Preventing Bias Against People With Alzheimer’s Disease

Preventing Bias Against People With Alzheimer’s Disease
Ageism is brutal, especially when combined with a misunderstanding of dementia. Somehow, rude people forget that they will one day get old. If we’re fortunate, growing older is the road ahead for us all. It should be everyone’s goal, since growing older is better than the alternative. With this in mind, why aren’t elders treated more respectfully?

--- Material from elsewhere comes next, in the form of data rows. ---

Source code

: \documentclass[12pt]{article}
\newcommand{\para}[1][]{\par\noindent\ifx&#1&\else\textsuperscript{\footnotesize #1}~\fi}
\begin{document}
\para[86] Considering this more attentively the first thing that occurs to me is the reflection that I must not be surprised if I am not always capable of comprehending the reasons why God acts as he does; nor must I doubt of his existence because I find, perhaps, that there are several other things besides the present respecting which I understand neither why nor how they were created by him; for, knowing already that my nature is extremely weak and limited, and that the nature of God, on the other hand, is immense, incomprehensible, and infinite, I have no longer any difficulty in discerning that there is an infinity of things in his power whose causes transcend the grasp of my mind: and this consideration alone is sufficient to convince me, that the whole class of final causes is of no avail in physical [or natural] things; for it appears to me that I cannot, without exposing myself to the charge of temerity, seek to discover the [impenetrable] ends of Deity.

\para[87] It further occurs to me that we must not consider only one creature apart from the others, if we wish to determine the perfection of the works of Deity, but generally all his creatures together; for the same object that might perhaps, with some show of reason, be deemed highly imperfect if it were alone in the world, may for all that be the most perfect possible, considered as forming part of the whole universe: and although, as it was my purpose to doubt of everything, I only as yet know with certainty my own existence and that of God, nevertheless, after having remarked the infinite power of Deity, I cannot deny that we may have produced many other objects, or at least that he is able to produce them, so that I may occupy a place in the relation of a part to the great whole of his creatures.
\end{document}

People with dementia face bias

I am of course speaking in broad generalizations, but as a caregiver, I’ve noticed the lack of respect and general disdain that some people have for the aged, perhaps particularly for a person with dementia. Again, generalizations, but you must know that elder people with dementia are treated with bias. The bias is often subtle — so subtle that it’s questionable if the offender knows how offensive their behavior is.

Educate offenders

Caregivers have the responsibility to protect those within their care and to also kindly educate the outside world about how they are to be treated. I was one of my mother’s primary caregivers. On more than one occasion, my sister and I were tasked with educating people under the sphere of our influence, and those with whom our mother came into contact in society. In the early days of Alzheimer’s disease, my mother was still able to enjoy dinner out. She was forgetful, and short-term memory loss made it too difficult to decide from the many choices on the menu. The server must have noticed us assisting her and helping her to decide between her favorites. When it came time to order, rather than addressing my mother, the server addressed me. “What would she like to drink?” she asked.